REQUIREMENT: Return every entry exactly as written.

INPUT MATERIAL:
◇ ◇ ◇ ◇ ◇
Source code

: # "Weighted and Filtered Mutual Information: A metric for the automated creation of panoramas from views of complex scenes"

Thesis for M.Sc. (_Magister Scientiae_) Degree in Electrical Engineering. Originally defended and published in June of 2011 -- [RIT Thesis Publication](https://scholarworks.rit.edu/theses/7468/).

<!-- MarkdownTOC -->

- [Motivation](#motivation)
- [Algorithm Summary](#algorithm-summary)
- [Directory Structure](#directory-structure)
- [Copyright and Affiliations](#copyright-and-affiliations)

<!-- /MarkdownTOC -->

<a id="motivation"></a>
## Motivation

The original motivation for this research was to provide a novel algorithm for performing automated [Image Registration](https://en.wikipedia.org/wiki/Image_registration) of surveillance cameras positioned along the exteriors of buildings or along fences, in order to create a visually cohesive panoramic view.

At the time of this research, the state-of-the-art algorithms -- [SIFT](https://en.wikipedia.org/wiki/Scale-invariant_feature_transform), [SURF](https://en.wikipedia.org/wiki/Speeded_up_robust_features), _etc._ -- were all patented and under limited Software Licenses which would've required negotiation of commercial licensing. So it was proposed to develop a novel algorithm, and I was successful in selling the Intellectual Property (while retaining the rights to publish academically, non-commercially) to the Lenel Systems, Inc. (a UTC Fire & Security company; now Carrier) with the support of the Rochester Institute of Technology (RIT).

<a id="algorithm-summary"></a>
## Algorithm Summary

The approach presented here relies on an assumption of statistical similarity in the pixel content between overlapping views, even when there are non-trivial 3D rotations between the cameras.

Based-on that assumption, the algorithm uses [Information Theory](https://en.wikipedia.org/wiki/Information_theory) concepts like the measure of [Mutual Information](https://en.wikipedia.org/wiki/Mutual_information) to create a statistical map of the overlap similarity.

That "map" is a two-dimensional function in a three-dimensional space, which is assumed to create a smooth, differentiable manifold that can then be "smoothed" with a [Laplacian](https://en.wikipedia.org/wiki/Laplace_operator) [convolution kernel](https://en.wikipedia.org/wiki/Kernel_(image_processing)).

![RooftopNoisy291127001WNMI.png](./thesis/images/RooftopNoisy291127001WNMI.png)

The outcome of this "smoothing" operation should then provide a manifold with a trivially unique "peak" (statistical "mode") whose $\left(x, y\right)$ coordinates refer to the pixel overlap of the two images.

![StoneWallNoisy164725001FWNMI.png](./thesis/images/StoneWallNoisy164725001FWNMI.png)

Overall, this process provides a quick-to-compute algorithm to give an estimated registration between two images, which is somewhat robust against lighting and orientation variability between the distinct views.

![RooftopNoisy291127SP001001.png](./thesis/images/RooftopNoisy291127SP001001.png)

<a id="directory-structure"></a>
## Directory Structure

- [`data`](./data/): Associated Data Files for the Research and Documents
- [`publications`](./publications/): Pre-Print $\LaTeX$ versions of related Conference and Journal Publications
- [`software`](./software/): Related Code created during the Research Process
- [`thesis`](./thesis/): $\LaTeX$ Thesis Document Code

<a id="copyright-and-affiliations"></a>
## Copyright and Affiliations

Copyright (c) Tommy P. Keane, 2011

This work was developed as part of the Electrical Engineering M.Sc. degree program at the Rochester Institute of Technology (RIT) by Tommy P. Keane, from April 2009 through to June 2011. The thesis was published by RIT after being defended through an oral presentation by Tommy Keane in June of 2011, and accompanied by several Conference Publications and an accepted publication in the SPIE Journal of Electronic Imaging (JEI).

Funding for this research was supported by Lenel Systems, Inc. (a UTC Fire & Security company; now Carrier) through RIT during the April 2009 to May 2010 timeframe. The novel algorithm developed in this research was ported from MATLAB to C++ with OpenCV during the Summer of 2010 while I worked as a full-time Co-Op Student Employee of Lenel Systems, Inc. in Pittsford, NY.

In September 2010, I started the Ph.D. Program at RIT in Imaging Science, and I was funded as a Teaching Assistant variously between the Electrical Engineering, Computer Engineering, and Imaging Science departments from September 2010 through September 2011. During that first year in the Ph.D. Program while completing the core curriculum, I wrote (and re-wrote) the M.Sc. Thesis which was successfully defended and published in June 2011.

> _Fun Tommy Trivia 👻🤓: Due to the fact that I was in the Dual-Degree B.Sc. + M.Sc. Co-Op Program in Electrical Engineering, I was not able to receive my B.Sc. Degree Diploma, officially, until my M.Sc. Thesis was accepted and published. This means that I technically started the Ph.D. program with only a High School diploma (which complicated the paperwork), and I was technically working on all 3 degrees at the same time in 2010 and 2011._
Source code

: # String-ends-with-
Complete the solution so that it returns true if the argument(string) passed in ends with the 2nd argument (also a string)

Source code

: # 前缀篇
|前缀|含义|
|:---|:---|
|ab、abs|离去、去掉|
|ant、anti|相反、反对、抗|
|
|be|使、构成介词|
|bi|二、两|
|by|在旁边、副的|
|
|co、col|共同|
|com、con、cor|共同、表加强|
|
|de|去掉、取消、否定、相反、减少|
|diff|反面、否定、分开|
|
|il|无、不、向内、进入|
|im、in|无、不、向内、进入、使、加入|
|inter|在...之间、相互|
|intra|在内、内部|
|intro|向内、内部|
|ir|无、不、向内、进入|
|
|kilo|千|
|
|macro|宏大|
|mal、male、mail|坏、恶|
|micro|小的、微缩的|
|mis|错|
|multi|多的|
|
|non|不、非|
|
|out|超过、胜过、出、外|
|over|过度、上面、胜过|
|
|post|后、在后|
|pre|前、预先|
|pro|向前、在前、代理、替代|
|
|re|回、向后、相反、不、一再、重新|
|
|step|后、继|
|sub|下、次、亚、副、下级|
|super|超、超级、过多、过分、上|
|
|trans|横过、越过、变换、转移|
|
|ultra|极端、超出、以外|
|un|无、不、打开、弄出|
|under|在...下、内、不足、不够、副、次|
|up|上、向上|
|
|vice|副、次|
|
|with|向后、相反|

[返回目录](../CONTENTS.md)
◇ ◇ ◇ ◇ ◇
RESPONSE:
Source code

: # "Weighted and Filtered Mutual Information: A metric for the automated creation of panoramas from views of complex scenes"

Thesis for M.Sc. (_Magister Scientiae_) Degree in Electrical Engineering. Originally defended and published in June of 2011 -- [RIT Thesis Publication](https://scholarworks.rit.edu/theses/7468/).

<!-- MarkdownTOC -->

- [Motivation](#motivation)
- [Algorithm Summary](#algorithm-summary)
- [Directory Structure](#directory-structure)
- [Copyright and Affiliations](#copyright-and-affiliations)

<!-- /MarkdownTOC -->

<a id="motivation"></a>
## Motivation

The original motivation for this research was to provide a novel algorithm for performing automated [Image Registration](https://en.wikipedia.org/wiki/Image_registration) of surveillance cameras positioned along the exteriors of buildings or along fences, in order to create a visually cohesive panoramic view.

At the time of this research, the state-of-the-art algorithms -- [SIFT](https://en.wikipedia.org/wiki/Scale-invariant_feature_transform), [SURF](https://en.wikipedia.org/wiki/Speeded_up_robust_features), _etc._ -- were all patented and under limited Software Licenses which would've required negotiation of commercial licensing. So it was proposed to develop a novel algorithm, and I was successful in selling the Intellectual Property (while retaining the rights to publish academically, non-commercially) to the Lenel Systems, Inc. (a UTC Fire & Security company; now Carrier) with the support of the Rochester Institute of Technology (RIT).

<a id="algorithm-summary"></a>
## Algorithm Summary

The approach presented here relies on an assumption of statistical similarity in the pixel content between overlapping views, even when there are non-trivial 3D rotations between the cameras.

Based-on that assumption, the algorithm uses [Information Theory](https://en.wikipedia.org/wiki/Information_theory) concepts like the measure of [Mutual Information](https://en.wikipedia.org/wiki/Mutual_information) to create a statistical map of the overlap similarity.

That "map" is a two-dimensional function in a three-dimensional space, which is assumed to create a smooth, differentiable manifold that can then be "smoothed" with a [Laplacian](https://en.wikipedia.org/wiki/Laplace_operator) [convolution kernel](https://en.wikipedia.org/wiki/Kernel_(image_processing)).

![RooftopNoisy291127001WNMI.png](./thesis/images/RooftopNoisy291127001WNMI.png)

The outcome of this "smoothing" operation should then provide a manifold with a trivially unique "peak" (statistical "mode") whose $\left(x, y\right)$ coordinates refer to the pixel overlap of the two images.

![StoneWallNoisy164725001FWNMI.png](./thesis/images/StoneWallNoisy164725001FWNMI.png)

Overall, this process provides a quick-to-compute algorithm to give an estimated registration between two images, which is somewhat robust against lighting and orientation variability between the distinct views.

![RooftopNoisy291127SP001001.png](./thesis/images/RooftopNoisy291127SP001001.png)

<a id="directory-structure"></a>
## Directory Structure

- [`data`](./data/): Associated Data Files for the Research and Documents
- [`publications`](./publications/): Pre-Print $\LaTeX$ versions of related Conference and Journal Publications
- [`software`](./software/): Related Code created during the Research Process
- [`thesis`](./thesis/): $\LaTeX$ Thesis Document Code

<a id="copyright-and-affiliations"></a>
## Copyright and Affiliations

Copyright (c) Tommy P. Keane, 2011

This work was developed as part of the Electrical Engineering M.Sc. degree program at the Rochester Institute of Technology (RIT) by Tommy P. Keane, from April 2009 through to June 2011. The thesis was published by RIT after being defended through an oral presentation by Tommy Keane in June of 2011, and accompanied by several Conference Publications and an accepted publication in the SPIE Journal of Electronic Imaging (JEI).

Funding for this research was supported by Lenel Systems, Inc. (a UTC Fire & Security company; now Carrier) through RIT during the April 2009 to May 2010 timeframe. The novel algorithm developed in this research was ported from MATLAB to C++ with OpenCV during the Summer of 2010 while I worked as a full-time Co-Op Student Employee of Lenel Systems, Inc. in Pittsford, NY.

In September 2010, I started the Ph.D. Program at RIT in Imaging Science, and I was funded as a Teaching Assistant variously between the Electrical Engineering, Computer Engineering, and Imaging Science departments from September 2010 through September 2011. During that first year in the Ph.D. Program while completing the core curriculum, I wrote (and re-wrote) the M.Sc. Thesis which was successfully defended and published in June 2011.

> _Fun Tommy Trivia 👻🤓: Due to the fact that I was in the Dual-Degree B.Sc. + M.Sc. Co-Op Program in Electrical Engineering, I was not able to receive my B.Sc. Degree Diploma, officially, until my M.Sc. Thesis was accepted and published. This means that I technically started the Ph.D. program with only a High School diploma (which complicated the paperwork), and I was technically working on all 3 degrees at the same time in 2010 and 2011._
Source code

: # String-ends-with-
Complete the solution so that it returns true if the argument(string) passed in ends with the 2nd argument (also a string)

Source code

: # 前缀篇
|前缀|含义|
|:---|:---|
|ab、abs|离去、去掉|
|ant、anti|相反、反对、抗|
|
|be|使、构成介词|
|bi|二、两|
|by|在旁边、副的|
|
|co、col|共同|
|com、con、cor|共同、表加强|
|
|de|去掉、取消、否定、相反、减少|
|diff|反面、否定、分开|
|
|il|无、不、向内、进入|
|im、in|无、不、向内、进入、使、加入|
|inter|在...之间、相互|
|intra|在内、内部|
|intro|向内、内部|
|ir|无、不、向内、进入|
|
|kilo|千|
|
|macro|宏大|
|mal、male、mail|坏、恶|
|micro|小的、微缩的|
|mis|错|
|multi|多的|
|
|non|不、非|
|
|out|超过、胜过、出、外|
|over|过度、上面、胜过|
|
|post|后、在后|
|pre|前、预先|
|pro|向前、在前、代理、替代|
|
|re|回、向后、相反、不、一再、重新|
|
|step|后、继|
|sub|下、次、亚、副、下级|
|super|超、超级、过多、过分、上|
|
|trans|横过、越过、变换、转移|
|
|ultra|极端、超出、以外|
|un|无、不、打开、弄出|
|under|在...下、内、不足、不够、副、次|
|up|上、向上|
|
|vice|副、次|
|
|with|向后、相反|

[返回目录](../CONTENTS.md)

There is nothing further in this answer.